In [1]:
#############
# LIBRARIES #
#############

import os

import requests
from selenium import webdriver
options = webdriver.ChromeOptions()
options.add_argument('--ignore-certificate-errors')
options.add_argument('--incognito')
options.add_argument('--headless')
driver = webdriver.Chrome(options=options)

from bs4 import BeautifulSoup as bs
import time
import bs4.element
from urllib.parse import urljoin

import pandas as pd
import string

Main URL -- https://kids-in-mind.com/{title_starts_with_letter}.htm (e.g. https://kids-in-mind.com/a.htm, https://kids-in-mind.com/b.htm, etc.)
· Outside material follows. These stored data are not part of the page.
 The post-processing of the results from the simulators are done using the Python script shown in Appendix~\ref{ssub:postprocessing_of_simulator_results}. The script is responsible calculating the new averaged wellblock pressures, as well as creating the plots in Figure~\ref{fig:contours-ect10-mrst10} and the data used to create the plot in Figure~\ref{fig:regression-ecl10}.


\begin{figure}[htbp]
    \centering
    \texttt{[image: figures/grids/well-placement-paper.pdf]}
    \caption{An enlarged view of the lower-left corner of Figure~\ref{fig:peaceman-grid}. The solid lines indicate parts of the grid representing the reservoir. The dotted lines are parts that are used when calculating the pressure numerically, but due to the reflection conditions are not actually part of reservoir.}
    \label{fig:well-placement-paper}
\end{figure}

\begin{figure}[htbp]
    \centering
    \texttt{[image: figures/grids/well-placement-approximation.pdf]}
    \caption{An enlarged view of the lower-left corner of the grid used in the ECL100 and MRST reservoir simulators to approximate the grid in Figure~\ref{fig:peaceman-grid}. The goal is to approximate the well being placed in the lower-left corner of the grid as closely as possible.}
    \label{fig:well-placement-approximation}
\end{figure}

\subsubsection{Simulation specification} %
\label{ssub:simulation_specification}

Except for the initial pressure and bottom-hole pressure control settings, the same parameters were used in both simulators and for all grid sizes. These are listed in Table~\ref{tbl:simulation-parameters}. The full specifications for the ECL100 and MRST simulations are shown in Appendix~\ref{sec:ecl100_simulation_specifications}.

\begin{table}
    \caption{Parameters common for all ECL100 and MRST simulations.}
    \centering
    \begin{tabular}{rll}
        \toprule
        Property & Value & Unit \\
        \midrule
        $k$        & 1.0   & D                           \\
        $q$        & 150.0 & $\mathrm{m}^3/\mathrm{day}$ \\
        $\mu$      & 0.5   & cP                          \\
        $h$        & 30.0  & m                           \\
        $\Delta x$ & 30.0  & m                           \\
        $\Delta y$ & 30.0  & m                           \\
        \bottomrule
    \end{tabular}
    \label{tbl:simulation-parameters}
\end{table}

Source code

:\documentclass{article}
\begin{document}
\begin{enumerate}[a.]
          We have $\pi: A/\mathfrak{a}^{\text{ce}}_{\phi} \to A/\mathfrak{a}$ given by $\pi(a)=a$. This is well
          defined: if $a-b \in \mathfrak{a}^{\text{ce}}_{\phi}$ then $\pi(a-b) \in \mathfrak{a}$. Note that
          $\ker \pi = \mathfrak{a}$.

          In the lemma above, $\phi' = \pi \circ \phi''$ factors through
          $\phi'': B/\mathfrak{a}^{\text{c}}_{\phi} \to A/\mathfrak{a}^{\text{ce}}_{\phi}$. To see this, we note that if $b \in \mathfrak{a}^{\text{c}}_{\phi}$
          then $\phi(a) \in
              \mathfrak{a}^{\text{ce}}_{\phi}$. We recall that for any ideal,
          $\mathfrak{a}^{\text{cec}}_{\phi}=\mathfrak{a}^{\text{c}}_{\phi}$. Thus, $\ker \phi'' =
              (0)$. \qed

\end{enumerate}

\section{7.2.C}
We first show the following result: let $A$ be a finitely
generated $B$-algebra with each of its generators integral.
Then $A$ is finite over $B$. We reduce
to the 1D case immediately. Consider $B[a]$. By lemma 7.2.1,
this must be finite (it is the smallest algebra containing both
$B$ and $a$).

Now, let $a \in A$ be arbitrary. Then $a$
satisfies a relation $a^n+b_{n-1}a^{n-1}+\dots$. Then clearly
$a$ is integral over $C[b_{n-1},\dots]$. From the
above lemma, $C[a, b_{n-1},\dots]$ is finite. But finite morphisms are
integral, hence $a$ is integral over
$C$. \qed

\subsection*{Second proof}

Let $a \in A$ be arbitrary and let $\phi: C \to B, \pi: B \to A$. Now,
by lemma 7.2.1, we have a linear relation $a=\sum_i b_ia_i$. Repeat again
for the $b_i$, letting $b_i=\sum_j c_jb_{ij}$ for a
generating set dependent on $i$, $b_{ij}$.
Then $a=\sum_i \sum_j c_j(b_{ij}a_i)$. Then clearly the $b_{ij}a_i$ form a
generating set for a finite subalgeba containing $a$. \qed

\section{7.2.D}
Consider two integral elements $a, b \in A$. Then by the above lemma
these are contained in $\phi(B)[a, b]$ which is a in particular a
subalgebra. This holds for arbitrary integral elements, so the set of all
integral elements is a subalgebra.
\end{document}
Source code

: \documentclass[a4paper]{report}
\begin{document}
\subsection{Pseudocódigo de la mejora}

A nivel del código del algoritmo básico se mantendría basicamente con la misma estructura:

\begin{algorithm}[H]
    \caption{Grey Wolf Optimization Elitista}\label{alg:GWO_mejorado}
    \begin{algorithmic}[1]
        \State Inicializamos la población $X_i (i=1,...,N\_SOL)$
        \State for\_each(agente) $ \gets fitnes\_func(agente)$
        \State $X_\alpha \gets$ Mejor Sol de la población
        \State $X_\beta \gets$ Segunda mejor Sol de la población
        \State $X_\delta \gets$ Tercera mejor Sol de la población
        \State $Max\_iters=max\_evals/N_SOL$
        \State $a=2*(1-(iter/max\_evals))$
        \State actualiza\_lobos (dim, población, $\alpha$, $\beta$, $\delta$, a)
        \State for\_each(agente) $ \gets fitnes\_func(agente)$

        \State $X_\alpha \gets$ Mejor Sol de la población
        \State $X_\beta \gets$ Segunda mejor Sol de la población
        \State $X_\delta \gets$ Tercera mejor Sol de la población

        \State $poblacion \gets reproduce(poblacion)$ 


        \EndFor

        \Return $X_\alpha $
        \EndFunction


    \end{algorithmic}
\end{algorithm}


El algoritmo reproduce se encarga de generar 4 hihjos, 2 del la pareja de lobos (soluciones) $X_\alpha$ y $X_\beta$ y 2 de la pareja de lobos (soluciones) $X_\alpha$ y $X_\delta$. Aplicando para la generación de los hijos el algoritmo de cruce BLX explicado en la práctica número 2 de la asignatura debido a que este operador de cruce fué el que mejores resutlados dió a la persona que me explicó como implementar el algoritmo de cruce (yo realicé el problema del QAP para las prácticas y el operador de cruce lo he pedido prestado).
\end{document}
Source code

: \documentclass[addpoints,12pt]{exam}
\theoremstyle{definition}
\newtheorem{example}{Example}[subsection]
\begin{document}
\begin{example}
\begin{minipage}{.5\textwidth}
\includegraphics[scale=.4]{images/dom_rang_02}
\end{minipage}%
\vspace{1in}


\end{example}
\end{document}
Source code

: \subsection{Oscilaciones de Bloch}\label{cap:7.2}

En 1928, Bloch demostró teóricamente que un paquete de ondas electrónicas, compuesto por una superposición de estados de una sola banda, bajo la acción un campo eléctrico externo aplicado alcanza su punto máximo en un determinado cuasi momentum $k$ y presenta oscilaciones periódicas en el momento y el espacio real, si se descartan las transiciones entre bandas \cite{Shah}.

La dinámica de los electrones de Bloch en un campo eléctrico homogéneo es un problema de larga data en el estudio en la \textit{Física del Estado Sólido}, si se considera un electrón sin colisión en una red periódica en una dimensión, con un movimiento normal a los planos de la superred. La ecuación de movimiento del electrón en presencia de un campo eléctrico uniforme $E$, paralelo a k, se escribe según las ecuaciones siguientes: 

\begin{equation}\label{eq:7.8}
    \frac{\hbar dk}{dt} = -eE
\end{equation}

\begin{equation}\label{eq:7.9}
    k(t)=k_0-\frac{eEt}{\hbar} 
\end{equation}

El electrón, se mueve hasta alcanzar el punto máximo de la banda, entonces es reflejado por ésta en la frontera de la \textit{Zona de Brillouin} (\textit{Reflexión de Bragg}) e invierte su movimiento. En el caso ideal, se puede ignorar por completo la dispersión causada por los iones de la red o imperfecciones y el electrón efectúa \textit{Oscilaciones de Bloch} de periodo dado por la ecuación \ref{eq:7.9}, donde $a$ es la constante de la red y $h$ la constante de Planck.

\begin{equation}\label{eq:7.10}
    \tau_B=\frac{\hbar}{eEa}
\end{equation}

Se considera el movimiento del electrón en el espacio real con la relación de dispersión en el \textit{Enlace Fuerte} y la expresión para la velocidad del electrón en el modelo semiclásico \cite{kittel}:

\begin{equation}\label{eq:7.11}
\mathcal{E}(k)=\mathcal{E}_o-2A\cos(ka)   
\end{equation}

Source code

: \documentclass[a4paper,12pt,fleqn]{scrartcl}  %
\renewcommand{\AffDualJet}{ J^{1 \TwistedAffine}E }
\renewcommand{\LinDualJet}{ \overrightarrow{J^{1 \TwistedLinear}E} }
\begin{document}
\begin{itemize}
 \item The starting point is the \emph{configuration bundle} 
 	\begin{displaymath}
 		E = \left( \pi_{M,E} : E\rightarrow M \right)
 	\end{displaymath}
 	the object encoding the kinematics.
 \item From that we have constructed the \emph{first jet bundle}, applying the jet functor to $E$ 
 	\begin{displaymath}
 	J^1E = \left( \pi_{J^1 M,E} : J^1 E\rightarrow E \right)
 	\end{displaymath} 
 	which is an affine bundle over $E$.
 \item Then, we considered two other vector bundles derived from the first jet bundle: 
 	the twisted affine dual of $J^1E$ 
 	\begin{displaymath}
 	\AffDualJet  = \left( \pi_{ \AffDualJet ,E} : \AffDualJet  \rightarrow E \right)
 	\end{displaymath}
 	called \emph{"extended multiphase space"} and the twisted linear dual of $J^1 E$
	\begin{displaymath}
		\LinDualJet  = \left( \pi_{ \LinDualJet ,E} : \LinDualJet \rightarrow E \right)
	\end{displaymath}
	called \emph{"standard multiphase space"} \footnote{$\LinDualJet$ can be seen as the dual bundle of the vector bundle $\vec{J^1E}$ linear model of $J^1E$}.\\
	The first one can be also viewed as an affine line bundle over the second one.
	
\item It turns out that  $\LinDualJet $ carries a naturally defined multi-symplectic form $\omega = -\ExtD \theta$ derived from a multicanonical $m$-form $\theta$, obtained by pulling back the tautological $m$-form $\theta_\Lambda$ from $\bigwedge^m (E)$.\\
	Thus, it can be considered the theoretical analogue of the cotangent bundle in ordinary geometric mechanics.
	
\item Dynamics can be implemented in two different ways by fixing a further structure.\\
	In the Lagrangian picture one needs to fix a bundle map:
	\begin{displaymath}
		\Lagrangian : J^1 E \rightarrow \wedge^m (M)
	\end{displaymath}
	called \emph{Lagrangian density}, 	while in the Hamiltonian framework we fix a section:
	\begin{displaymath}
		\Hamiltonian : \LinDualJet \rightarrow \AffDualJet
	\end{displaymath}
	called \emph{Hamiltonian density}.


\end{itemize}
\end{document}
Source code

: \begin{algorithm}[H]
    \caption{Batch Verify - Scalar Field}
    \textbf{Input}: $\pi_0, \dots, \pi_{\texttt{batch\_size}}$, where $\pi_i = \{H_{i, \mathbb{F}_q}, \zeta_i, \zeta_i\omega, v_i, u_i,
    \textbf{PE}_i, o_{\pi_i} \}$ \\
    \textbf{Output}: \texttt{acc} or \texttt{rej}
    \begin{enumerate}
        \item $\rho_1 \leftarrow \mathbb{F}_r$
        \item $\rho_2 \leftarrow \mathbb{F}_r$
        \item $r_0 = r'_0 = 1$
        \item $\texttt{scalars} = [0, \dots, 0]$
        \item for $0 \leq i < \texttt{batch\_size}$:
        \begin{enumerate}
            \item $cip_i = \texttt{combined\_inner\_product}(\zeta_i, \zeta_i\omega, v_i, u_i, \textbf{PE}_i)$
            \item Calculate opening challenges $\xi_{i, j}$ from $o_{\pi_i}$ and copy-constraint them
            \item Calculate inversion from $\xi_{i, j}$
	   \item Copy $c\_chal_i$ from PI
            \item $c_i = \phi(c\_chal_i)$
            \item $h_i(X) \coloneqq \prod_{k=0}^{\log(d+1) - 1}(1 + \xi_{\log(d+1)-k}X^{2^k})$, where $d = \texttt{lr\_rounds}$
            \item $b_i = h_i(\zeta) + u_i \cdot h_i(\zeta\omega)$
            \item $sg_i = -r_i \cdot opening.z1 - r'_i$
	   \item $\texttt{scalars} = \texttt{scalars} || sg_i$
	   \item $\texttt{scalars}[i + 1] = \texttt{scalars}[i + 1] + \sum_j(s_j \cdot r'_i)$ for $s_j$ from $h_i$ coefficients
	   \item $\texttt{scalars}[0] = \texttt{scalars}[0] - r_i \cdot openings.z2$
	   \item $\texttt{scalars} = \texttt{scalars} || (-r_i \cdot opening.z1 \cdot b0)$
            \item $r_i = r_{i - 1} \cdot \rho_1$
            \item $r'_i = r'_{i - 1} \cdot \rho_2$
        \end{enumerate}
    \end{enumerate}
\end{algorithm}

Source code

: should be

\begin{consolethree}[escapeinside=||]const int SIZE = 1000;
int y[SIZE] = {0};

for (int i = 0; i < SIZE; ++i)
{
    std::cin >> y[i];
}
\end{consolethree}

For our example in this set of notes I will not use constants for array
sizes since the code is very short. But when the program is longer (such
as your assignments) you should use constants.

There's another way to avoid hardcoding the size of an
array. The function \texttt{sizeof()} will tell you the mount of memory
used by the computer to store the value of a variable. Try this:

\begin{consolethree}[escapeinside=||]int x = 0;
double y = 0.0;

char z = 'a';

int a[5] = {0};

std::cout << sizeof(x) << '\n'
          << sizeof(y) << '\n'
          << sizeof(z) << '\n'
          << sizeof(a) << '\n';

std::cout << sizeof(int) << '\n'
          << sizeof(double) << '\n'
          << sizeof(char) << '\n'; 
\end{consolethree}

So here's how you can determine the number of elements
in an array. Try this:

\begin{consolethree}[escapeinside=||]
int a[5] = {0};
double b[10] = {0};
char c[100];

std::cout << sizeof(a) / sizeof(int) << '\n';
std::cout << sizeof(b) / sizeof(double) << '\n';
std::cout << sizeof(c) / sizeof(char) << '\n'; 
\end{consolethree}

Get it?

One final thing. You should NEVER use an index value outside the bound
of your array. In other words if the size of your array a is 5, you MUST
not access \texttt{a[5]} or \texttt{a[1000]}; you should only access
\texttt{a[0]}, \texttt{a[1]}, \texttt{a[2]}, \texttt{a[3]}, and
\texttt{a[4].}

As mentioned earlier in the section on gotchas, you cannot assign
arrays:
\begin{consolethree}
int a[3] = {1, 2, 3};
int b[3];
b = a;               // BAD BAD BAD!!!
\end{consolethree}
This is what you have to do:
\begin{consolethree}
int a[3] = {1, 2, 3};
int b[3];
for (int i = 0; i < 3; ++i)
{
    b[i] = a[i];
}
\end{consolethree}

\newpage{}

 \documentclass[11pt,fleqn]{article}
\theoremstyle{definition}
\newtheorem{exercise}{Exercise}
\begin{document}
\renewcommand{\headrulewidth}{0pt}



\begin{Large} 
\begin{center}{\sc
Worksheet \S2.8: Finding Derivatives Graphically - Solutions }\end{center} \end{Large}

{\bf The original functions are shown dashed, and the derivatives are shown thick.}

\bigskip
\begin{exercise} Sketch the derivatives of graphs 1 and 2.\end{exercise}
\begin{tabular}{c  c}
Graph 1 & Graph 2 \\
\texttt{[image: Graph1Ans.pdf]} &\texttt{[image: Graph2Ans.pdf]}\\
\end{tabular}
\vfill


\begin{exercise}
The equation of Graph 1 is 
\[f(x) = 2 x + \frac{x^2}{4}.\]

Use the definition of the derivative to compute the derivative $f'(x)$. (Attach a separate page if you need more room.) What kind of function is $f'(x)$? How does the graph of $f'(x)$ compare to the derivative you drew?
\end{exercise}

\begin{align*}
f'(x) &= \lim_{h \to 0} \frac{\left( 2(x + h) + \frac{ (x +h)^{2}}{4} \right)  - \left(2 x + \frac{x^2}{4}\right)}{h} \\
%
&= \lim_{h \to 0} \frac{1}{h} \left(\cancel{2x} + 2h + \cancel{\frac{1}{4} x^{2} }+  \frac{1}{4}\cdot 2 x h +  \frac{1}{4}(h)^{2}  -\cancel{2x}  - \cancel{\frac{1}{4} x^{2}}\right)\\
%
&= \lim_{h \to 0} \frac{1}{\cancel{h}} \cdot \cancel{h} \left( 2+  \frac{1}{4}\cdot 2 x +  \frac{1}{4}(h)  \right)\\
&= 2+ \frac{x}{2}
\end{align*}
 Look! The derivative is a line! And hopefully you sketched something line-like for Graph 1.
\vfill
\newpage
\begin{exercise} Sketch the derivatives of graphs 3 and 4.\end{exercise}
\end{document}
...we assign each film three distinct, category-specific ratings: one for SEX & NUDITY, one for VIOLENCE & GORE and one for LANGUAGE. Each rating is on a scale of zero to ten, depending on quantity (more F-words, for instance, will mean a higher Language rating, and so on) as well as context (especially when it comes to the categories of sex, nudity, violence and gore, since they are not as easily quantifiable as profanity).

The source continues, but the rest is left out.